3.      More Money, More Problems

Another tip to consider when a non-custodial parent has had an increase in income are their expenses and/or any additional circumstances.  This is particularly true for self-employed spouses. A court can deduct depreciation, tax credits, or any other business expenses when calculating self-employment income. But it is important to remember that deductions from income when calculating net resources are different from deductions from adjusted gross income when calculating federal income tax. However, some of the “business expenses” may actually be benefits received by the spouse that could be added back in to an income determination – vehicles, cell phones, rents paid for home office. You will also want to determine if any “business” expenses, i.e. credit card payments, food, clothing, cleaning bills, etc., are actually personal expenses of the spouse merely being paid by the entity and written off as expenses.
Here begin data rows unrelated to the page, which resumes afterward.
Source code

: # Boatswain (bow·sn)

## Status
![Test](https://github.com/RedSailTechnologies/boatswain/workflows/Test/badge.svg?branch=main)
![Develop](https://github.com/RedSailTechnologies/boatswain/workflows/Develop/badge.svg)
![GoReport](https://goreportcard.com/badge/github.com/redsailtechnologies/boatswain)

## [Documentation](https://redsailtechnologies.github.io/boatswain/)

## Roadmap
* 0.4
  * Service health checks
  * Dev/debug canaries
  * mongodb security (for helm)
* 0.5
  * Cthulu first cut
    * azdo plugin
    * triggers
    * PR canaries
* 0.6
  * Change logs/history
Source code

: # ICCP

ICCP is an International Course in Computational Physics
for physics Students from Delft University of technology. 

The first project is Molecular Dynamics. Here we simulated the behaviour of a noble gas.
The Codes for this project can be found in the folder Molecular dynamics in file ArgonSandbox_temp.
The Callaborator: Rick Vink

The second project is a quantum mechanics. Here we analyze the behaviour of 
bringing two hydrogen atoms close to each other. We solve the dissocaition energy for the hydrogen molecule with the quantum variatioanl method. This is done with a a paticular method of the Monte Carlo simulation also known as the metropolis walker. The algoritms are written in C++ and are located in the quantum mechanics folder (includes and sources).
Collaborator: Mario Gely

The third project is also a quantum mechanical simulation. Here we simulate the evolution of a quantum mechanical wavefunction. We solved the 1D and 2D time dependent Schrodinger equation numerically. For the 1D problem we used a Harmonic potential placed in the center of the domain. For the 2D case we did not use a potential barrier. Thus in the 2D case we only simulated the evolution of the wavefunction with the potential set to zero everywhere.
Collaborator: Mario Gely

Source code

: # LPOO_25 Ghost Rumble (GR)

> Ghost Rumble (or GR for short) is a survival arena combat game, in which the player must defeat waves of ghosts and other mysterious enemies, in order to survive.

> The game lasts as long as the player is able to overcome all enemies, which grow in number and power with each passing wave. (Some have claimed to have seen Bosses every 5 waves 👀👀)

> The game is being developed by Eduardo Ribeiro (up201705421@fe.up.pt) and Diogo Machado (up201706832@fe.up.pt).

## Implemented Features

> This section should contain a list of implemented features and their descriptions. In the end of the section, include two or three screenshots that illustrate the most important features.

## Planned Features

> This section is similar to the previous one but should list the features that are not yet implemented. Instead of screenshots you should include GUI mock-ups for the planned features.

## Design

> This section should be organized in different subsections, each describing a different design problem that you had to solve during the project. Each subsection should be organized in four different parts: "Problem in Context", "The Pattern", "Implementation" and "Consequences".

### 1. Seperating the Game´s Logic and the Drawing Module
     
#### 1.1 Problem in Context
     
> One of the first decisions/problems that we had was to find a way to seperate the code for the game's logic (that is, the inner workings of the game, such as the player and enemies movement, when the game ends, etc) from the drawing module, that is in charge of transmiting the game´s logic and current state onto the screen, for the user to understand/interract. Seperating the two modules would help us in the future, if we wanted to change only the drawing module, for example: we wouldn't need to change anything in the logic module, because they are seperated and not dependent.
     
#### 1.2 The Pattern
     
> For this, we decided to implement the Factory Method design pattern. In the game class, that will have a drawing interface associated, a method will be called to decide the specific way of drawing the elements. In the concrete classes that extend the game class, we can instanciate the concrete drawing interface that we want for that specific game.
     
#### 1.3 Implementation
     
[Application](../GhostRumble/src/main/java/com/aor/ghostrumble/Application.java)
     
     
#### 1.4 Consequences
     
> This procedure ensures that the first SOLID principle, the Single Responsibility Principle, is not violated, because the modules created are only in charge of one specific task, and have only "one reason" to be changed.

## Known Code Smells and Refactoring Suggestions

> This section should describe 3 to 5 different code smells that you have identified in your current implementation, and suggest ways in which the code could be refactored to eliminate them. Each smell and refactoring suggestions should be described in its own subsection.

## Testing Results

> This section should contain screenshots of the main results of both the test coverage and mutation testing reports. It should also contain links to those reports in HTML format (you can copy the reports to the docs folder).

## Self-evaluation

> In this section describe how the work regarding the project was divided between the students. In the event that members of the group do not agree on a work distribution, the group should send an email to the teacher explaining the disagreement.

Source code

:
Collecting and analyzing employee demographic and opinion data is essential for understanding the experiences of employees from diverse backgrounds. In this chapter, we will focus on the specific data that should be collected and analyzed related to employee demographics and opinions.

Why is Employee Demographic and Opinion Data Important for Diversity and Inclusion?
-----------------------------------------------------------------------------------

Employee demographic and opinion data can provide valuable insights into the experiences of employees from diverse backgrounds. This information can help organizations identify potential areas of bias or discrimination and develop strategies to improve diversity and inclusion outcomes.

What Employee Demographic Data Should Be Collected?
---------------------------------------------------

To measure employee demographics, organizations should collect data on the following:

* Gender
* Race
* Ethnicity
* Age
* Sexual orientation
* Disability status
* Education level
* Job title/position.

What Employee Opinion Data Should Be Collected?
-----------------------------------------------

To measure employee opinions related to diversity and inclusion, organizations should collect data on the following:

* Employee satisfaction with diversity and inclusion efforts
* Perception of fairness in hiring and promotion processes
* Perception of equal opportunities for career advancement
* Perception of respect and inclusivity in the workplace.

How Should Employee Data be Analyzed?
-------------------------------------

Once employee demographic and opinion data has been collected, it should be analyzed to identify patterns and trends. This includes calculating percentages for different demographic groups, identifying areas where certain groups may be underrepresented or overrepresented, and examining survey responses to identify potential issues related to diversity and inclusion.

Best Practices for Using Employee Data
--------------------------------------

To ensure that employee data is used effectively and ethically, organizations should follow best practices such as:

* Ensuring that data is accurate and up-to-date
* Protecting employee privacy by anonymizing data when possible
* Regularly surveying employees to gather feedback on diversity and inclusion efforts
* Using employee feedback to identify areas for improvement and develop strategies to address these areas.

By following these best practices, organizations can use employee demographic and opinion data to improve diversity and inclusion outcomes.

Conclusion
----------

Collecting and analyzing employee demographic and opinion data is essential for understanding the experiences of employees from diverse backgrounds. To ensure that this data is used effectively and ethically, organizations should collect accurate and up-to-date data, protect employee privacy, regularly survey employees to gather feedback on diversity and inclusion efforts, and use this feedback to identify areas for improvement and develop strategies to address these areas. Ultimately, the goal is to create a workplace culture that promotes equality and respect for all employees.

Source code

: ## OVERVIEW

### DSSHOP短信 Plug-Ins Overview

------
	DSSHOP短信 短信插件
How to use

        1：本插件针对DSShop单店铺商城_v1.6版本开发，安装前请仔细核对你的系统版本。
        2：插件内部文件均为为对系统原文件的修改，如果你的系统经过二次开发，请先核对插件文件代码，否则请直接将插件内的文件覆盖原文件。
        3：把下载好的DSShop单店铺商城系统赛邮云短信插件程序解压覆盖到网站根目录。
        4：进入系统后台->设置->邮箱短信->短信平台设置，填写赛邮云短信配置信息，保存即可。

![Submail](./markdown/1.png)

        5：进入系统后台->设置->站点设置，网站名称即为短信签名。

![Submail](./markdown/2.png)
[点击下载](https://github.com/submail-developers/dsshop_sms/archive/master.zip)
While athletes may earn a tremendous amount of income, the paying parent should also examine the lifespan of his or her career. In cases involving parents who are in high income professions that have limited lifespans, such as professional athletes, there is a growing amount of nationwide precedent as courts have recognized the particular concerns associated with allowing for the vast differences in projected future income when compared to present income of professional athletes.  Athletic careers are unlike many other careers because of the kind of preparation needed to play at a high level and the limited duration of these careers. In one case, the court found “compelling in the instant matter is appellant’s very high but transitory income as an NFL player.”  In another, the Court of Appeals of Ohio, Second Appellate District found that a monthly award from the trial court of almost $15,000 “is appropriate due to the limited life-span of the Defendant’s earnings.” Later, the same court suggested that the trial court did not abuse its discretion in its award, noting that “Douglas’ ability to command a multi-million dollar salary likely will be limited to the relatively short duration of a career playing professional football.” Elsewhere, a court recognized the “obvious instability” of employment as a professional athlete, saying that a career as a professional athlete is “extremely speculative and could be cut short at any time.”  Because of the known transitory nature of income of professional athletes, courts have begun to set aside money in various ways in order to allow for a projected future drop in income. The same could be argued for any high net income profession with limited life expectancy. In Douglas, the court required that 30% of the award, just over $4300, be paid to the custodial parent, with the other 70% to be placed in a jointly administered trust for the future needs of the child.  Other courts have provided for 40% of a child support award to be paid to the custodial parent, with the other 60% overseen by a legal guardian of the child’s property.  This award to trust to be held for the child’s benefit presents a practical opportunity to provide for the child long-term.